▶ **Exercise requirements**:
Going through the data below, copy out each line where the word "matrices" shows up.

▶ **Data supplied**:
- - -
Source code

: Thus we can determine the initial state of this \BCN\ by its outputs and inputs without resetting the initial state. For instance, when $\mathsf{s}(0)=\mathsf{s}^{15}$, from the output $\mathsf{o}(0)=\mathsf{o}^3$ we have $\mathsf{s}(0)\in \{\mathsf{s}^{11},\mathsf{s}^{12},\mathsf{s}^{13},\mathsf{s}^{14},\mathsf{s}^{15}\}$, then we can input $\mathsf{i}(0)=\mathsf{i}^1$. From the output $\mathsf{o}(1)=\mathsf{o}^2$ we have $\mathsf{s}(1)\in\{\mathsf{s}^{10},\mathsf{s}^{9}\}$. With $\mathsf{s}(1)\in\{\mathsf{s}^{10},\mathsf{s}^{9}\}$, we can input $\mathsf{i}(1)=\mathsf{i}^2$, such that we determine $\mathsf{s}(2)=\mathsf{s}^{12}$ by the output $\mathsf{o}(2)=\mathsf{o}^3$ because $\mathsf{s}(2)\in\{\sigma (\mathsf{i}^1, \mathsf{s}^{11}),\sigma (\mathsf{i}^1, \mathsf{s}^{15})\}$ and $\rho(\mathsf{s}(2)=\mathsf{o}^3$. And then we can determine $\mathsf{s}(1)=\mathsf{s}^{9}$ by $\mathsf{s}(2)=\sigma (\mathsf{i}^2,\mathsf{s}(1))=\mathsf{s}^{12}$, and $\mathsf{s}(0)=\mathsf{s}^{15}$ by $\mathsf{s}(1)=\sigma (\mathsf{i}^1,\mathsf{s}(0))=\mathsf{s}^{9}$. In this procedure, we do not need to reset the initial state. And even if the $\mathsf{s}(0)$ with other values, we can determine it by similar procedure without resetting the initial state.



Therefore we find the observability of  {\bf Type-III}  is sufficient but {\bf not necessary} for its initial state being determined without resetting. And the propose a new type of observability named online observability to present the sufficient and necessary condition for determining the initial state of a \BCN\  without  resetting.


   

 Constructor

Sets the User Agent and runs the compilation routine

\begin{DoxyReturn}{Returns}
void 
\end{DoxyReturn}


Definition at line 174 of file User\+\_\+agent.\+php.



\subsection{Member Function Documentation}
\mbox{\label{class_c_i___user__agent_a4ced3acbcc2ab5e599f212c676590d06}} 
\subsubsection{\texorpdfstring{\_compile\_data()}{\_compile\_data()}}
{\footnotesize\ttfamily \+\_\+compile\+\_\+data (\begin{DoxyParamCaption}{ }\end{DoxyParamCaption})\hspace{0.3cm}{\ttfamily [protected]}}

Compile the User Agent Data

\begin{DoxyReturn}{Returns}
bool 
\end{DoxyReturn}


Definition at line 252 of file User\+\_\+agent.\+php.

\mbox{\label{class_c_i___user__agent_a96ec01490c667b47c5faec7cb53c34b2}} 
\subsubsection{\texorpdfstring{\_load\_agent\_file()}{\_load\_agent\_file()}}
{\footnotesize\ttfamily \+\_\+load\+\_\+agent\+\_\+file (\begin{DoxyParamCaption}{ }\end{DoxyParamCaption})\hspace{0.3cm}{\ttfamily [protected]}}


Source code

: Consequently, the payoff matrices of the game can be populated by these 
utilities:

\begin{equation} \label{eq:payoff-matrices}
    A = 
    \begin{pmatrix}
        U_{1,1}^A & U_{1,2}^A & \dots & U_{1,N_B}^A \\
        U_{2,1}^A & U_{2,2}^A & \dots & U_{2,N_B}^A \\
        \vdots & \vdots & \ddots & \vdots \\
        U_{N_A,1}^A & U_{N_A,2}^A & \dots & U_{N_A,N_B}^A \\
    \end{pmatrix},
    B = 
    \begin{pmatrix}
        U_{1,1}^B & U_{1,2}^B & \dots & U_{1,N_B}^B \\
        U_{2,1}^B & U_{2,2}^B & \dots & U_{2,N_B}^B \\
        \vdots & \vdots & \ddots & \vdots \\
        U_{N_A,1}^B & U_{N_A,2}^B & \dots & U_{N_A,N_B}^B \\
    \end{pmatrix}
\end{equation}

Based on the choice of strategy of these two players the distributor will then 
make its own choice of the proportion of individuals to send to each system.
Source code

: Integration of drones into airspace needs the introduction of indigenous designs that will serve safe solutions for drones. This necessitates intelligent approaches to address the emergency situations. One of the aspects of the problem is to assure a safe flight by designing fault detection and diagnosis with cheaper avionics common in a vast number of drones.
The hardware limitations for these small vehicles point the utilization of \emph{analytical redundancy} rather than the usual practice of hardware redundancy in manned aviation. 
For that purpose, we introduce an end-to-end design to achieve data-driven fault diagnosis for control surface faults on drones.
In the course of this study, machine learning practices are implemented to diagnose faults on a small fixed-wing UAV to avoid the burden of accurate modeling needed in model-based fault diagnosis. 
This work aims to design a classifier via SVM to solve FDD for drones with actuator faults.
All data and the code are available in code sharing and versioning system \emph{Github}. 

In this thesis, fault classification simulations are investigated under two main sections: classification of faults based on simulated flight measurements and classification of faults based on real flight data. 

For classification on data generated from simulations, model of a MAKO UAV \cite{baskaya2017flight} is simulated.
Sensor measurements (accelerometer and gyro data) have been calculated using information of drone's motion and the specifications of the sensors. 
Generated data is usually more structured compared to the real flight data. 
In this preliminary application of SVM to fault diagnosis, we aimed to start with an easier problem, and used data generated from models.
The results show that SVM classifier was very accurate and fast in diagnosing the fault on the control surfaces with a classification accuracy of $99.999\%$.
- - -
▶ **Response box**:
: Consequently, the payoff matrices of the game can be populated by these 
\begin{equation} \label{eq:payoff-matrices}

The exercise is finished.